The increasing interdependence of economies and their dependence on a single supplier, unclear ownership relations and the importance of new technologies and personal data are among factors that have contributed to the introduction of protections against risky investors across the world. The impulse for the adoption of legislation to ensure protection for the security of European Union Member States came in particular from Regulation (EU) 2019/452 establishing a framework for the screening of foreign direct investment into the European Union. The Regulation, which came into effect on 11 October 2020, does not in itself introduce an obligation on Member States to adopt national screening mechanisms for foreign investment but instead imposes an requirement on them to cooperate and share information on problematic transactions. However, it is true that most EU Member States, including our closest neighbours, except for Slovakia, have already chosen to control foreign investments. In future, the diversity of foreign investment control regimes across jurisdictions may significantly complicate cross-border transactions and this introduces a significant degree of uncertainty into the Czech business environment for foreign investors.

The Czech Republic, which is one of the most open economies in the world , has adopted the Regulation in a maximalist way. The goal is the monitoring of potentially risky capital flows into the Czech Republic, their screening, and restrictions on transactions that may endanger the Czech Republic’s security and internal or public order. The Act came into effect on 1 May 2021. The sensitivity of this agenda is also clear from the bodies that will take part in the screening in the Czech Republic. In addition to the Ministry, which will be the competent administrative body and the contact point for cooperation between EU Member States, formal screening will be consulted on with the intelligence services, the Police of the Czech Republic and other security services of the state. Depending on the type of transaction, regulators such as the Czech National Bank, the Czech Telecommunications Office and the Energy Regulatory Office will also submit their opinions.

What will have to be screened?

The Act will apply only to foreign investments made in the Czech Republic by a foreign investor, ie a person that is not a national of, and does not have its registered office in, an EU Member State. Foreign investors may be also companies from the EU if their directly or indirectly controlling person comes from a third state. This also applies to trusts and similar foreign structures if the founder, trustee or beneficiary meets the definition of a foreign investor. A foreign investment will in particular enable the investor to dispose of at least 10% of its voting rights and have the ability to exercise corresponding influence on the target person but will also allow it to become a member of a body of the target person, for example by having a single seat on the supervisory board.

Mandatory notification – in which cases?

The Czech legislation distinguishes two main groups of investments and introduces two regimes for them. The first regime applies to investments in the most sensitive areas. It will not be possible, without prior consent from the Ministry, to make a foreign investment in, among others, the production and development of military material or dual-use goods or the operation of critical infrastructure elements or of an essential service, while failure to obtain this will result in a fine of up to 1% of the investor’s total net yearly turnover. This includes a large part of key sectors in the area of energy, including nuclear energy, as well as transport, healthcare, banking and telecommunications. The approval process may take up to 90 days but may be extended by up to 30 days in especially complex cases, in particular where identification of the real investor is difficult. The withholding of consent or the prohibiting of a transaction should be a measure of last resort as the investor may be able to agree conditions with the Ministry under which the transaction may go ahead. All decisions that do not permit a transaction without conditions are dependent on a resolution of the Czech government.

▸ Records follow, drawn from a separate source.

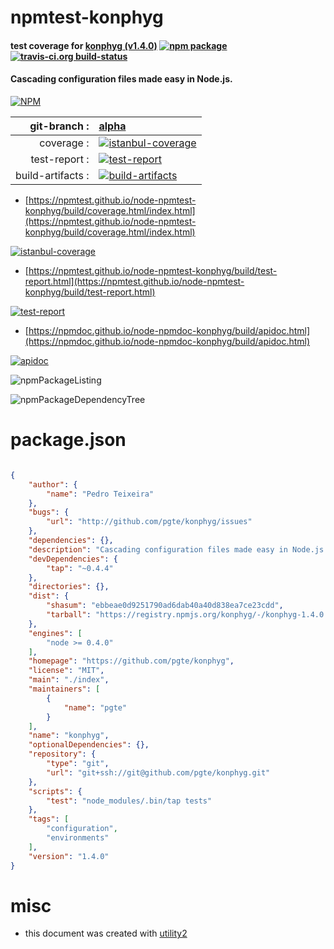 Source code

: # npmtest-konphyg

#### test coverage for  [konphyg (v1.4.0)](https://github.com/pgte/konphyg)  [![npm package](https://img.shields.io/npm/v/npmtest-konphyg.svg?style=flat-square)](https://www.npmjs.org/package/npmtest-konphyg) [![travis-ci.org build-status](https://api.travis-ci.org/npmtest/node-npmtest-konphyg.svg)](https://travis-ci.org/npmtest/node-npmtest-konphyg)

#### Cascading configuration files made easy in Node.js.

[![NPM](https://nodei.co/npm/konphyg.png?downloads=true&downloadRank=true&stars=true)](https://www.npmjs.com/package/konphyg)

| git-branch : | [alpha](https://github.com/npmtest/node-npmtest-konphyg/tree/alpha)|
|--:|:--|
| coverage : | [![istanbul-coverage](https://npmtest.github.io/node-npmtest-konphyg/build/coverage.badge.svg)](https://npmtest.github.io/node-npmtest-konphyg/build/coverage.html/index.html)|
| test-report : | [![test-report](https://npmtest.github.io/node-npmtest-konphyg/build/test-report.badge.svg)](https://npmtest.github.io/node-npmtest-konphyg/build/test-report.html)|
| build-artifacts : | [![build-artifacts](https://npmtest.github.io/node-npmtest-konphyg/glyphicons_144_folder_open.png)](https://github.com/npmtest/node-npmtest-konphyg/tree/gh-pages/build)|

- [https://npmtest.github.io/node-npmtest-konphyg/build/coverage.html/index.html](https://npmtest.github.io/node-npmtest-konphyg/build/coverage.html/index.html)

[![istanbul-coverage](https://npmtest.github.io/node-npmtest-konphyg/build/screenCapture.buildCi.browser.%252Ftmp%252Fbuild%252Fcoverage.lib.html.png)](https://npmtest.github.io/node-npmtest-konphyg/build/coverage.html/index.html)

- [https://npmtest.github.io/node-npmtest-konphyg/build/test-report.html](https://npmtest.github.io/node-npmtest-konphyg/build/test-report.html)

[![test-report](https://npmtest.github.io/node-npmtest-konphyg/build/screenCapture.buildCi.browser.%252Ftmp%252Fbuild%252Ftest-report.html.png)](https://npmtest.github.io/node-npmtest-konphyg/build/test-report.html)

- [https://npmdoc.github.io/node-npmdoc-konphyg/build/apidoc.html](https://npmdoc.github.io/node-npmdoc-konphyg/build/apidoc.html)

[![apidoc](https://npmdoc.github.io/node-npmdoc-konphyg/build/screenCapture.buildCi.browser.%252Ftmp%252Fbuild%252Fapidoc.html.png)](https://npmdoc.github.io/node-npmdoc-konphyg/build/apidoc.html)

![npmPackageListing](https://npmtest.github.io/node-npmtest-konphyg/build/screenCapture.npmPackageListing.svg)

![npmPackageDependencyTree](https://npmtest.github.io/node-npmtest-konphyg/build/screenCapture.npmPackageDependencyTree.svg)



# package.json

```json

{
    "author": {
        "name": "Pedro Teixeira"
    },
    "bugs": {
        "url": "http://github.com/pgte/konphyg/issues"
    },
    "dependencies": {},
    "description": "Cascading configuration files made easy in Node.js.",
    "devDependencies": {
        "tap": "~0.4.4"
    },
    "directories": {},
    "dist": {
        "shasum": "ebbeae0d9251790ad6dab40a40d838ea7ce23cdd",
        "tarball": "https://registry.npmjs.org/konphyg/-/konphyg-1.4.0.tgz"
    },
    "engines": [
        "node >= 0.4.0"
    ],
    "homepage": "https://github.com/pgte/konphyg",
    "license": "MIT",
    "main": "./index",
    "maintainers": [
        {
            "name": "pgte"
        }
    ],
    "name": "konphyg",
    "optionalDependencies": {},
    "repository": {
        "type": "git",
        "url": "git+ssh://git@github.com/pgte/konphyg.git"
    },
    "scripts": {
        "test": "node_modules/.bin/tap tests"
    },
    "tags": [
        "configuration",
        "environments"
    ],
    "version": "1.4.0"
}
```



# misc
- this document was created with [utility2](https://github.com/kaizhu256/node-utility2)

The second category includes all remaining transactions. All other foreign investments may be made without prior consent, but if the Ministry concludes that an investment may endanger the Czech Republic’s security and internal or public order, it may review the investment retroactively for up to five years after it has been completed. If the Ministry terminates the investment, the investor will have to stop exercising its ownership and voting rights and will have to sell the investment within the stipulated period of time. In such cases, the intervention of the state may also affect investments that, at first sight, did not appear to harm the interests of the Czech Republic at the time of their completion, and this will impact the predictability of the business environment, eg in the case of investments into real estate or academia. That is why the Act introduces the option of voluntary consultation. It is, however, obligatory to consult on the effect of investments in the media sector, apart from online media, on the security and order of the Czech Republic.

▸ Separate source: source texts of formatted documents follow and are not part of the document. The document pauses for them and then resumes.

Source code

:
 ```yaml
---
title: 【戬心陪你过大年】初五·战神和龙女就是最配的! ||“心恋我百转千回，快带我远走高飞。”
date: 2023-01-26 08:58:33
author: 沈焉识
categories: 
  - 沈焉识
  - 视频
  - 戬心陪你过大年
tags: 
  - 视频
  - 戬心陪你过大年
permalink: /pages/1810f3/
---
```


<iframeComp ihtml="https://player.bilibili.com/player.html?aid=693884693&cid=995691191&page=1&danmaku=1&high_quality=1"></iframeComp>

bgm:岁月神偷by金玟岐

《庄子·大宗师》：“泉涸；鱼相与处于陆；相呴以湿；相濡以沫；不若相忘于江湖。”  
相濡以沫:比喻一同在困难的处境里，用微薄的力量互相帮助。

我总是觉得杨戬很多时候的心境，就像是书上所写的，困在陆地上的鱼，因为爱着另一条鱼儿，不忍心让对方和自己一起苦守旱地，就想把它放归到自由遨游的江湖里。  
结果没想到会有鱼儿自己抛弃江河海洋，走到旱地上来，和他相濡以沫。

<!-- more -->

Consequences for the transaction practice

The government estimates that roughly 300 transactions may be carried out per year that may theoretically be screened and that the number of actual screenings and consultations will be in the order of dozens of cases per year. Although the Ministry has declared that it will consider the security element as key to the assessment of a transaction, in the absence of specific criteria for assessing whether an investment may endanger security or internal or public order there arise concerns about what will be the role of the economic and political preferences of the government of the day, which may change during the key five-year period. In fact, no appeal will be possible against decisions that restrict a foreign investment, which are therefore conditional on a decision by the government. Therefore, at least in the initial years, it is likely there will be large numbers of consultations with the Ministry which will rule out any doubt about the nature of particular transactions.

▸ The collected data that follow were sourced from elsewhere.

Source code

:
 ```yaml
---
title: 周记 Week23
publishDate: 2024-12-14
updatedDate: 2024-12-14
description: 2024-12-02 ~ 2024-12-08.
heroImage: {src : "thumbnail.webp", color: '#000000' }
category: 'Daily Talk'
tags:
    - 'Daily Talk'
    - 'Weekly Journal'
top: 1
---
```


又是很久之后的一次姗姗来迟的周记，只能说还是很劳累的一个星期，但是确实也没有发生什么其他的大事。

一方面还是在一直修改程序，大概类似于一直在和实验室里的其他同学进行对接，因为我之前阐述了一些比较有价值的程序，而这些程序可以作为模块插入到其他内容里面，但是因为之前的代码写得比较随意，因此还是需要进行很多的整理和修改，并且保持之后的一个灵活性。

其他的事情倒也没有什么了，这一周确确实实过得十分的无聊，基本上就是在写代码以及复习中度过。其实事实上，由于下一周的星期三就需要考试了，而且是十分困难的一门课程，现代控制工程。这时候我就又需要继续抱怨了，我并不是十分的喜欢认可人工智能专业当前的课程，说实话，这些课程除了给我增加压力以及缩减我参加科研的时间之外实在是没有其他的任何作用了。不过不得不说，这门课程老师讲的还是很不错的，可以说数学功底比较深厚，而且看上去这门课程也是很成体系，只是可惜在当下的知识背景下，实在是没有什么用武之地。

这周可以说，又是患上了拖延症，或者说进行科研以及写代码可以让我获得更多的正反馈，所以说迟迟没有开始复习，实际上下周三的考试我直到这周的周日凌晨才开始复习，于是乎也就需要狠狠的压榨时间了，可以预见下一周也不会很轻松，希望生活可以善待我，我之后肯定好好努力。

In the case of cross-border transactions, foreign investors, including those from the United Kingdom, may expect to suffer a substantial administrative burden, which may affect the timing of transactions. This is because the screening of foreign investments by various states according to their individual national regimes, including that of the Czech Republic, may take longer than the process for approving problem-free transactions by the European Commission as part of the one-stop-shop mechanism under competition law. If we add the planned controls on financial support from the governments of non-EU states in the acquisition of EU companies which the European Commission introduced in June 2020 in its White Paper on Foreign Subsidies in the Single Market, the attractiveness of the EU, including the Czech Republic, may decline substantially in the eyes of foreign investors.

DISCLAIMER: Because of the generality of this update, the information provided herein may not be applicable in all situations and should not be acted upon without specific legal advice based on particular situations.